# Developing novel tools for targeting mGlu2(3) receptors in methamphetamine addiction.

> **NIH NIH R03** · UNIVERSITY OF FLORIDA · 2020 · $76,250

## Abstract

ABSTRACT
Methamphetamine (meth) use disorder poses unique challenges for treatment due to the prevalence of meth-
induced neurocognitive deficits. These deficits contribute to persistent relapse vulnerability and complicate
recovery for meth users. Here we utilize a rodent model of extended access to self-administered (SA) meth that
captures many symptoms observed in meth users, such as escalation of meth intake, higher propensity to
relapse, cognitive inflexibility and deficits in episodic-like memory. Thus, this model is highly suitable for
investigation of neurobiology underlying persistent meth-induced deficits and for the screening of potential novel
therapeutics. Using this model, we have reported that SA meth reduces cell surface (but not total) expression of
metabotropic glutamate receptors (mGlu) 2/3 in the prefrontal cortex (PFC) that persist for up to 30 days of
abstinence. This finding is highly relevant for meth use disorder as: a) normal function of mGlu2/3 in the PFC is
necessary for optimal cognitive performance, b) increased neuronal activity and enhanced glutamate release in
the PFC observed during meth-seeking could be attributed to reduced control of mGlu2/3 over glutamatergic
neurotransmission, and c) systemic and intra-PFC activation of mGlu2/3 consistently reduces drug-seeking.
However, these studies did not molecularly or pharmacologically separate mGlu2 from 3, and significant
differences in signaling and behavioral output occur when each receptor alone is targeted. Furthermore, no
pharmacological tools exists that would reverse the loss of mGlu2 (or 3) receptor function. The present proposal
is significant because it will be the first to evaluate the surface expression of mGlu2 vs. 3 separately after meth
SA, or otherwise. It will also be the first to consider sex-differences as a factor in such expression. This proposal’s
innovation stems from the development of novel tools (interference peptides) to increase mGlu2(3) surface
availability/function after their in vivo administration. Finally, we aim to develop a highly-translational intranasal
route of administration of such peptides.

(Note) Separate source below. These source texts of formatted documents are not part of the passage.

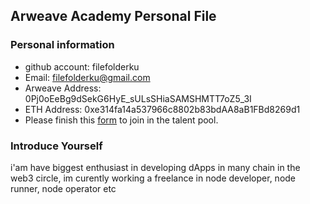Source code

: ## Arweave Academy Personal File

### Personal information

- github account: filefolderku
- Email: filefolderku@gmail.com
- Arweave Address: 0Pj0oEeBg9dSekG6HyE_sULsSHiaSAMSHMTT7oZ5_3I
- ETH Address: 0xe314fa14a537966c8802b83bdAA8aB1FBd8269d1
- Please finish this [form](https://docs.google.com/forms/d/e/1FAIpQLSfWA5fIIcBgmRppm3jNz5vmf9Mai_QMVil-2pO4r7YKn_Zhtw/viewform?usp=sf_link) to join in the talent pool.

### Introduce Yourself
 i'am have biggest enthusiast in developing dApps in many chain in the web3 circle, im curently working a freelance in node developer, node runner, node operator etc
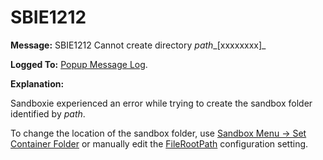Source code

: # SBIE1212

**Message:** SBIE1212 Cannot create directory _path__[xxxxxxxx]_

**Logged To:** [Popup Message Log](PopupMessageLog.md).

**Explanation:**

Sandboxie experienced an error while trying to create the sandbox folder identified by _path_.

To change the location of the sandbox folder, use [Sandbox Menu -> Set Container Folder](SandboxMenu.md#set-container-folder) or manually edit the [FileRootPath](FileRootPath.md) configuration setting.
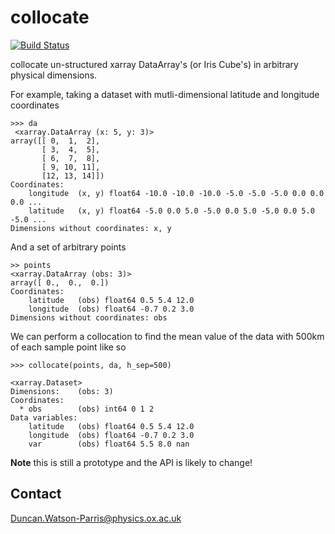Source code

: collocate
=========

[![Build Status](https://travis-ci.org/cistools/collocate.svg?branch=master)](https://travis-ci.org/cistools/collocate)

collocate un-structured xarray DataArray's (or Iris Cube's) in arbitrary physical dimensions.

For example, taking a dataset with mutli-dimensional latitude and longitude coordinates

    >>> da
     <xarray.DataArray (x: 5, y: 3)>
    array([[ 0,  1,  2],
           [ 3,  4,  5],
           [ 6,  7,  8],
           [ 9, 10, 11],
           [12, 13, 14]])
    Coordinates:
        longitude  (x, y) float64 -10.0 -10.0 -10.0 -5.0 -5.0 -5.0 0.0 0.0 0.0 ...
        latitude   (x, y) float64 -5.0 0.0 5.0 -5.0 0.0 5.0 -5.0 0.0 5.0 -5.0 ...
    Dimensions without coordinates: x, y

And a set of arbitrary points

    >> points
    <xarray.DataArray (obs: 3)>
    array([ 0.,  0.,  0.])
    Coordinates:
        latitude   (obs) float64 0.5 5.4 12.0
        longitude  (obs) float64 -0.7 0.2 3.0
    Dimensions without coordinates: obs

We can perform a collocation to find the mean value of the data with 500km of each sample point like so

    >>> collocate(points, da, h_sep=500)
     
    <xarray.Dataset>
    Dimensions:    (obs: 3)
    Coordinates:
      * obs        (obs) int64 0 1 2
    Data variables:
        latitude   (obs) float64 0.5 5.4 12.0
        longitude  (obs) float64 -0.7 0.2 3.0
        var        (obs) float64 5.5 8.0 nan
    

**Note** this is still a prototype and the API is likely to change!

Contact
-------

Duncan.Watson-Parris@physics.ox.ac.uk

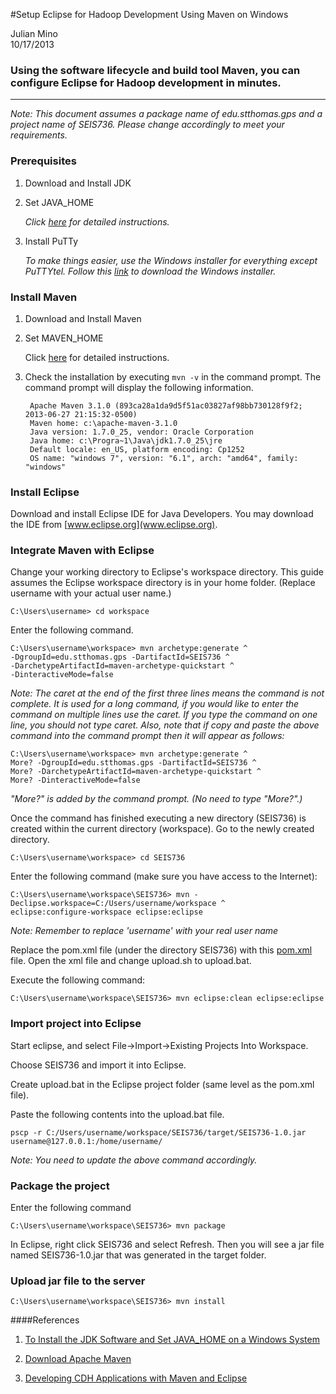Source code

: #Setup Eclipse for Hadoop Development Using Maven on Windows

Julian Mino  
10/17/2013

### Using the software lifecycle and build tool Maven, you can configure Eclipse for Hadoop development in minutes.
---
*Note: This document assumes a package name of edu.stthomas.gps and a project name of SEIS736. Please change accordingly to meet your requirements.*

### Prerequisites

1. Download and Install JDK
2. Set JAVA_HOME 

	*Click [here](http://docs.oracle.com/cd/E21454_01/html/821-2532/inst_cli_jdk_javahome_t.html#inst_cli_set_jdk_windows_t) for detailed instructions.*
	
3. Install PuTTy

	*To make things easier, use the Windows installer for everything except PuTTYtel. Follow this [link](http://www.chiark.greenend.org.uk/~sgtatham/putty/download.html) to download the Windows installer.*

### Install Maven

1. Download and Install Maven
2. Set MAVEN_HOME

	Click [here](http://maven.apache.org/download.cgi#Installation) for detailed instructions.
	
3. Check the installation by executing `mvn -v` in the command prompt. The command prompt will display the following information.

		Apache Maven 3.1.0 (893ca28a1da9d5f51ac03827af98bb730128f9f2; 2013-06-27 21:15:32-0500)
		Maven home: c:\apache-maven-3.1.0
		Java version: 1.7.0_25, vendor: Oracle Corporation
		Java home: c:\Progra~1\Java\jdk1.7.0_25\jre
		Default locale: en_US, platform encoding: Cp1252
		OS name: "windows 7", version: "6.1", arch: "amd64", family: "windows"

### Install Eclipse

Download and install Eclipse IDE for Java Developers. You may download the IDE from [www.eclipse.org](www.eclipse.org).

### Integrate Maven with Eclipse

Change your working directory to Eclipse's workspace directory. This guide assumes the Eclipse workspace directory is in your home folder. (Replace username with your actual user name.)

`
C:\Users\username> cd workspace
`

Enter the following command.

	C:\Users\username\workspace> mvn archetype:generate ^
	-DgroupId=edu.stthomas.gps -DartifactId=SEIS736 ^
	-DarchetypeArtifactId=maven-archetype-quickstart ^
	-DinteractiveMode=false

*Note: The caret at the end of the first three lines means the command is not complete. It is used for a long command, if you would like to enter the command on multiple lines use the caret. If you type the command on one line, you should not type caret. Also, note that if copy and paste the above command into the command prompt then it will appear as follows:*

	C:\Users\username\workspace> mvn archetype:generate ^
	More? -DgroupId=edu.stthomas.gps -DartifactId=SEIS736 ^
	More? -DarchetypeArtifactId=maven-archetype-quickstart ^
	More? -DinteractiveMode=false

*"More?" is added by the command prompt. (No need to type "More?".)*

Once the command has finished executing a new directory (SEIS736) is created within the current directory (workspace). Go to the newly created directory.

`
C:\Users\username\workspace> cd SEIS736
`

Enter the following command (make sure you have access to the Internet):

	C:\Users\username\workspace\SEIS736> mvn -Declipse.workspace=C:/Users/username/workspace ^
	eclipse:configure-workspace eclipse:eclipse


*Note: Remember to replace 'username' with your real user name*

Replace the pom.xml file (under the directory SEIS736) with this [pom.xml](https://github.com/CoE4BD/HadoopHowTo/blob/master/hadoopMaven/pom.xml) file.
Open the xml file and change upload.sh to upload.bat. 

Execute the following command:

`
C:\Users\username\workspace\SEIS736> mvn eclipse:clean eclipse:eclipse
`

### Import project into Eclipse

Start eclipse, and select File->Import->Existing Projects Into Workspace.

Choose SEIS736 and import it into Eclipse.

Create upload.bat in the Eclipse project folder (same level as the pom.xml file).

Paste the following contents into the upload.bat file.

	pscp -r C:/Users/username/workspace/SEIS736/target/SEIS736-1.0.jar username@127.0.0.1:/home/username/

*Note: You need to update the above command accordingly.*
	
### Package the project

Enter the following command

`
C:\Users\username\workspace\SEIS736> mvn package
`

In Eclipse, right click SEIS736 and select Refresh. Then you will see a jar file named SEIS736-1.0.jar that was generated in the target folder.

### Upload jar file to the server

`
C:\Users\username\workspace\SEIS736> mvn install
`

####References

1. [To Install the JDK Software and Set JAVA_HOME on a Windows System](http://docs.oracle.com/cd/E21454_01/html/821-2532/inst_cli_jdk_javahome_t.html#inst_cli_set_jdk_windows_t)

2. [Download Apache Maven](http://maven.apache.org/download.cgi#Installation)

4. [Developing CDH Applications with Maven and Eclipse](http://blog.cloudera.com/blog/2012/08/developing-cdh-applications-with-maven-and-eclipse/)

We hypothesize that this approach will allow for selective restoration of
mGlu2 and/or 3 surface expression and function in subjects with a history of chronic meth exposure. We will test
this hypothesis in the following specific aims: Aim 1- Evaluate sex-differences in surface availability and function
of mGlu2 and mGlu3 in the PFC, and Aim 2- Develop and optimize the in vivo delivery of interference peptides
that reverse post-meth changes in mGlu2 (or 3) surface expression and function in the PFC. To achieve these
ambitious aims, we propose to develop innovative tools – receptor-specific interference peptides. Evidence-
based prediction is that these peptides will normalize the surface expression/function of mGlu2(3) without the
potential side-effects produced by traditional receptor ligands. In summary, the proposed experiments will
evalu...

## Key facts

- **NIH application ID:** 9969341
- **Project number:** 5R03DA049212-02
- **Recipient organization:** UNIVERSITY OF FLORIDA
- **Principal Investigator:** Marek Schwendt
- **Activity code:** R03 (R01, R21, SBIR, etc.)
- **Funding institute:** NIH
- **Fiscal year:** 2020
- **Award amount:** $76,250
- **Award type:** 5
- **Project period:** 2019-07-01 → 2022-06-30

## Primary source

NIH RePORTER: https://reporter.nih.gov/project-details/9969341

## Citation

> US National Institutes of Health, RePORTER application 9969341, Developing novel tools for targeting mGlu2(3) receptors in methamphetamine addiction. (5R03DA049212-02). Retrieved via AI Analytics 2026-05-23 from https://api.ai-analytics.org/grant/nih/9969341. Licensed CC0.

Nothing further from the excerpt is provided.